With local businesses struggling, Sycamore city officials aim to waive restaurant, bar tax for October

Matthew Apgar - mapgar@shawmedia.com
A sign is photographed on Thursday, July 6, 2017 in Sycamore.
Matthew Apgar - mapgar@shawmedia.com A sign is photographed on Thursday, July 6, 2017 in Sycamore.

SYCAMORE –Sycamore city officials are looking to share some general fund budget surplus proceeds with local restaurants and bars struggling to stay afloat amid the COVID-19 pandemic.

Sycamore City Manager Brian Gregory said during the Monday, Oct. 19 City Council meeting the city finished the year strong with a positive general fund balance of more than $860,000. He said that came after city officials worked together to tighten their belts any way possible and that the city continues to do so.

“I’m recommending that the City Council waive October restaurant and bar tax for our restaurants and bars that are in good standing," Gregory said. "And so what that would do is that it would provide some relief for these businesses that have been impacted by these mitigation rules that [Illinois] Gov. [JB] Pritzker has put out.”

Gregory said he wanted to first get council feedback before bringing the proposal back for an official vote during the City Council's next meeting scheduled for Nov. 2.

Gregory also encouraged the community to support local businesses who have been especially challenged by the economic effects of the pandemic.
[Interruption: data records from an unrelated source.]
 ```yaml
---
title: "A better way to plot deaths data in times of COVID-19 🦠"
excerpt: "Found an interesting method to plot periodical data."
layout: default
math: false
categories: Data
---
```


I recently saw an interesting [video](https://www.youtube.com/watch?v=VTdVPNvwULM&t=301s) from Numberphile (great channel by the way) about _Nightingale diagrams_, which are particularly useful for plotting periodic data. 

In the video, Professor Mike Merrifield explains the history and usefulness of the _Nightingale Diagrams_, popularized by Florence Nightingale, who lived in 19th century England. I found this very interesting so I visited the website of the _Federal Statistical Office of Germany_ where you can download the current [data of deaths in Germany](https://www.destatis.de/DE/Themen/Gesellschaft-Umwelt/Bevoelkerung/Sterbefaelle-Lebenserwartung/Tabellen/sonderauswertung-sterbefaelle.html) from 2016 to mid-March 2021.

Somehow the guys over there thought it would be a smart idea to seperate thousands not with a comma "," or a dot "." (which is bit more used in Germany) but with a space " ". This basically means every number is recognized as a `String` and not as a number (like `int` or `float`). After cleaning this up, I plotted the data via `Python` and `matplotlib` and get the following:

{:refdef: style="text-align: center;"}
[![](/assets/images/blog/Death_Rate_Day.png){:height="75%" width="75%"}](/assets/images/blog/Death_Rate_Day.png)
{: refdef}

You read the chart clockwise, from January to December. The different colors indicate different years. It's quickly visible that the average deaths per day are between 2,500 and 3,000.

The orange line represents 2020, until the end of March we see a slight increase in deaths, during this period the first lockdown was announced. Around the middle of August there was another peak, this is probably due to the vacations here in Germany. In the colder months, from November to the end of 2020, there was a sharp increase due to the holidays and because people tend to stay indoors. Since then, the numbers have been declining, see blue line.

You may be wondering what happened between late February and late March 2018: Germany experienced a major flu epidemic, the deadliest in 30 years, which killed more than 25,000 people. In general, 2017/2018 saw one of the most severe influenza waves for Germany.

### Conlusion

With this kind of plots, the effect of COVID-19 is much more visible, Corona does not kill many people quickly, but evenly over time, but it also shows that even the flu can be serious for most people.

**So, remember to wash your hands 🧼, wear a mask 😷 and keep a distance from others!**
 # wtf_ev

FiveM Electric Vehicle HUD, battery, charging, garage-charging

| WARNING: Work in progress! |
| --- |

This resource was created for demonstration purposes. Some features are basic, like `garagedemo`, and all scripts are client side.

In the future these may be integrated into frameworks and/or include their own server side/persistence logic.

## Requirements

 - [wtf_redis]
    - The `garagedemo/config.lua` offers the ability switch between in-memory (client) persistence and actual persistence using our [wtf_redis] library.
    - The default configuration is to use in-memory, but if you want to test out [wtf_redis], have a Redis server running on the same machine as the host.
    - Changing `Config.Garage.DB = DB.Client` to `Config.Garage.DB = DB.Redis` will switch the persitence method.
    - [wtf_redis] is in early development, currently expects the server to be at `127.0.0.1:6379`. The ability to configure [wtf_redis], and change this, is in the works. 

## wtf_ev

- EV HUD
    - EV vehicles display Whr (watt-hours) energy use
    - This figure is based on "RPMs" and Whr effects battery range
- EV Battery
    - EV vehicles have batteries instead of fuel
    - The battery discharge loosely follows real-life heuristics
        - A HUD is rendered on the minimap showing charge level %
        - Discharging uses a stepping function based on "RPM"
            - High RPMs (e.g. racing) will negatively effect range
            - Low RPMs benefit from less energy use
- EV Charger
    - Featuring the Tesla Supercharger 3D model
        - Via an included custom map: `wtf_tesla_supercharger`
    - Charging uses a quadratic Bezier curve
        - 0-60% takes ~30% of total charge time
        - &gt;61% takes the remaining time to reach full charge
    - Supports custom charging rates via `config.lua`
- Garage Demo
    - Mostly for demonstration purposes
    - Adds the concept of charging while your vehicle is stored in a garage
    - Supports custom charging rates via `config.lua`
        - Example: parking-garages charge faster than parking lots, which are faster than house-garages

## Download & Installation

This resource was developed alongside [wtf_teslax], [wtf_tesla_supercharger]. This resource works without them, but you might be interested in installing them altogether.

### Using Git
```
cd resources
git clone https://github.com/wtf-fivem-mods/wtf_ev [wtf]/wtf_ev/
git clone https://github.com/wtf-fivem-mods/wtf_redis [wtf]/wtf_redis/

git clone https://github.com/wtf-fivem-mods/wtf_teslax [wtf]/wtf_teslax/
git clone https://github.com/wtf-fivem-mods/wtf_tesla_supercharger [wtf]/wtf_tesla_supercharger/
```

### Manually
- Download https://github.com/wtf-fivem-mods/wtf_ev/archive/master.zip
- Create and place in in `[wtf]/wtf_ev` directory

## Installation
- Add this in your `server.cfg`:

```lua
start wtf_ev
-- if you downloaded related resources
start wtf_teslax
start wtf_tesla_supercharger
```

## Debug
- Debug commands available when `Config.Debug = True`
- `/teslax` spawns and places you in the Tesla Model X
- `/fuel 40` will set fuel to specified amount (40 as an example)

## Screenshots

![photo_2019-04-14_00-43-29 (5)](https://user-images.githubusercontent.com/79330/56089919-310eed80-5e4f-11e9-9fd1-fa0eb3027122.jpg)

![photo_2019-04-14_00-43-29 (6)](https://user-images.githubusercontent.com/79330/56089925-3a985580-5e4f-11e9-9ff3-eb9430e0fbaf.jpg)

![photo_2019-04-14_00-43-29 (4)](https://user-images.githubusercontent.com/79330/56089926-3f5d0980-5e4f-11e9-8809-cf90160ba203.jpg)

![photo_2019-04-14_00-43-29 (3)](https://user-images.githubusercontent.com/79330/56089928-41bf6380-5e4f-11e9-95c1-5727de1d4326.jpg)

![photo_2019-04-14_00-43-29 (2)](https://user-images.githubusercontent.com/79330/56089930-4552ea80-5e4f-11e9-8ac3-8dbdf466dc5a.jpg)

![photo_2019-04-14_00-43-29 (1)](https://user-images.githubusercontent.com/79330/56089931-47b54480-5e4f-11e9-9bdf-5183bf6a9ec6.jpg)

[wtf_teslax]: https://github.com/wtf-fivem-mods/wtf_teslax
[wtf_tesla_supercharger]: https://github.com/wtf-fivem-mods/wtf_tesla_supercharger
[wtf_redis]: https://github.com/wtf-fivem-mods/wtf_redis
"I know it’s easy to go online and purchase something," Gregory said. "But if you can call or do curbside pickup at a local business, you’re going to help them bridge this gap that COVID-19 has created and hopefully come out on the other end successful and still part of our sycamore community.”

Gregory also said budget surplus funds also would be used to make larger contributions to the city's pension systems.

City council members expressed unanimous support for the proposal and for it to come back for an official vote next month.

“It makes a lot of simple sense,” Ward 1 Alderman Josh Huseman said.

Following voiced support for the proposal from city aldermen, Gregory said he would begin to let restaurants and bars know what’s coming.

“Hopefully it will provide some relief during these challenging times."